Question
What is the fastest way to calculate a daily balance with compound interest in Pandas or Spark?
I have a DataFrame (DF) with deposits and withdrawals aggregated by day, and I want to know what is the fastest way to calculate the balance for each day. Because it must be able to scale. Answers in both Pandas and Spark are welcome! Here is an example of how the input DF looks like:
Input
date | deposit | withdrawal |
---|---|---|
2024-01-01 | 100.00 | 0.00 |
2024-01-02 | 0.00 | 0.00 |
2024-01-03 | 50.00 | 30.00 |
2024-01-04 | 0.00 | 0.00 |
2024-01-05 | 0.00 | 200.00 |
2024-01-06 | 20.00 | 0.00 |
2024-01-07 | 20.00 | 0.00 |
2024-01-08 | 0.00 | 0.00 |
These deposits and withdrawals are from an investment account that yields 10% per day. Unless the balance is negative.

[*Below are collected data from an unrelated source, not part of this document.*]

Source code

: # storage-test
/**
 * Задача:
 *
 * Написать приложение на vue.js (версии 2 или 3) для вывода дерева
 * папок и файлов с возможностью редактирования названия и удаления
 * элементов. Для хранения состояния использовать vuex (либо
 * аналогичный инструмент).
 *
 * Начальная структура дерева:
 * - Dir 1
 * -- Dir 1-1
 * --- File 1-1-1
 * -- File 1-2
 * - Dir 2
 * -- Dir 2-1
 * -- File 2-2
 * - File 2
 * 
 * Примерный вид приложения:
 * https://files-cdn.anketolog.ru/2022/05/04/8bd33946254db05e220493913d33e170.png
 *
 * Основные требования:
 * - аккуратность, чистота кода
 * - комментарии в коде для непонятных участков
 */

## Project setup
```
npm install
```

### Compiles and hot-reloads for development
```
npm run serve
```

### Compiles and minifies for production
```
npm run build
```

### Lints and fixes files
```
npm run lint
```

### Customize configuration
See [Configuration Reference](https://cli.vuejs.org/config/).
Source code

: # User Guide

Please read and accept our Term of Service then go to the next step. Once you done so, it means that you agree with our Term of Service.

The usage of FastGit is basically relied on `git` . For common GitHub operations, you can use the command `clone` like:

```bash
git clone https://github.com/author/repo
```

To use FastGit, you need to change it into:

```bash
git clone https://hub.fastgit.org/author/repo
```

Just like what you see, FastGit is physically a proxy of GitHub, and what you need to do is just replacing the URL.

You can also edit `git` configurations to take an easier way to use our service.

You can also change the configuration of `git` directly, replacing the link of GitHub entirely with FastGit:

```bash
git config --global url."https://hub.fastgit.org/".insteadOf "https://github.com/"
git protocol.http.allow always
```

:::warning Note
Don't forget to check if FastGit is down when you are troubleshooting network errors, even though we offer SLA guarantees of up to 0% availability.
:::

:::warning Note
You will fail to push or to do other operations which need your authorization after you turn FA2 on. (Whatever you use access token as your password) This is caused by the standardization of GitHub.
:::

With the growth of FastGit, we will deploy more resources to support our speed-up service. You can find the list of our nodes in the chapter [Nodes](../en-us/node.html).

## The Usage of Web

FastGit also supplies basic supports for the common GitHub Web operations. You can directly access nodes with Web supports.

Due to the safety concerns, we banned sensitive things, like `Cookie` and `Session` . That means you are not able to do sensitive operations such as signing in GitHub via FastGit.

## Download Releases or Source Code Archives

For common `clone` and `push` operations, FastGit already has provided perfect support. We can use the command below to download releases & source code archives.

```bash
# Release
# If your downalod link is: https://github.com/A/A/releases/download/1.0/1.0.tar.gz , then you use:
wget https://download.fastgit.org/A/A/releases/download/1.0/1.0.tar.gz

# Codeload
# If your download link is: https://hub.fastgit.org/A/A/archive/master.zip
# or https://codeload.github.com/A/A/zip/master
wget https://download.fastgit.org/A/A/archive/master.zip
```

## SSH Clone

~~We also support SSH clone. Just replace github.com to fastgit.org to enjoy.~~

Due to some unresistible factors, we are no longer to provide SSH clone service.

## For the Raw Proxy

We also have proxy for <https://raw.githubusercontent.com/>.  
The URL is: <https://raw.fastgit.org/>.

In this case, the daily return must be zero. The pseudo-code calculations to get the daily_return
and balance
columns are:
Movements = Previous day balance + Deposit - Withdrawal
Interest = 0.1 if Movements > 0 else 0
Daily return = Movements * Interest
Balance = Movements + Daily return
And below is an example of the desired output DF:
Desired output
date | deposit | withdrawal | daily_return | balance |
---|---|---|---|---|
2024-01-01 | 100.00 | 0.00 | 10.00 | 110.00 |
2024-01-02 | 0.00 | 0.00 | 11.00 | 121.00 |
2024-01-03 | 50.00 | 30.00 | 14.10 | 155.10 |
2024-01-04 | 0.00 | 0.00 | 15.51 | 170.61 |
2024-01-05 | 0.00 | 200.00 | 0.00 | -29.39 |
2024-01-06 | 20.00 | 0.00 | 0.00 | -9.39 |
2024-01-07 | 20.00 | 0.00 | 1.06 | 11.67 |
2024-01-08 | 0.00 | 0.00 | 1.17 | 12.84 |
What I have
I have a solution in Pandas that achieves the desired output, however it iterates over every line of the DF, i.e. it's slow. Is there a way to vectorize this calculation to speed it up? Or maybe another approach? Here is my implementation:
import pandas as pd
df = pd.DataFrame({
"date": pd.date_range(start="2024-01-01", end="2024-01-08"),
"deposit": [100.0, 0.0, 50.0, 0.0, 0.0, 20.0, 20.0, 0.0],
"withdrawal": [0.0, 0.0, 30.0, 0.0, 200.0, 0.0, 0.0, 0.0]
})
daily_returns = []
balances = []
prev_balance = 0
for _, row in df.iterrows():
movements = prev_balance + row["deposit"] - row["withdrawal"]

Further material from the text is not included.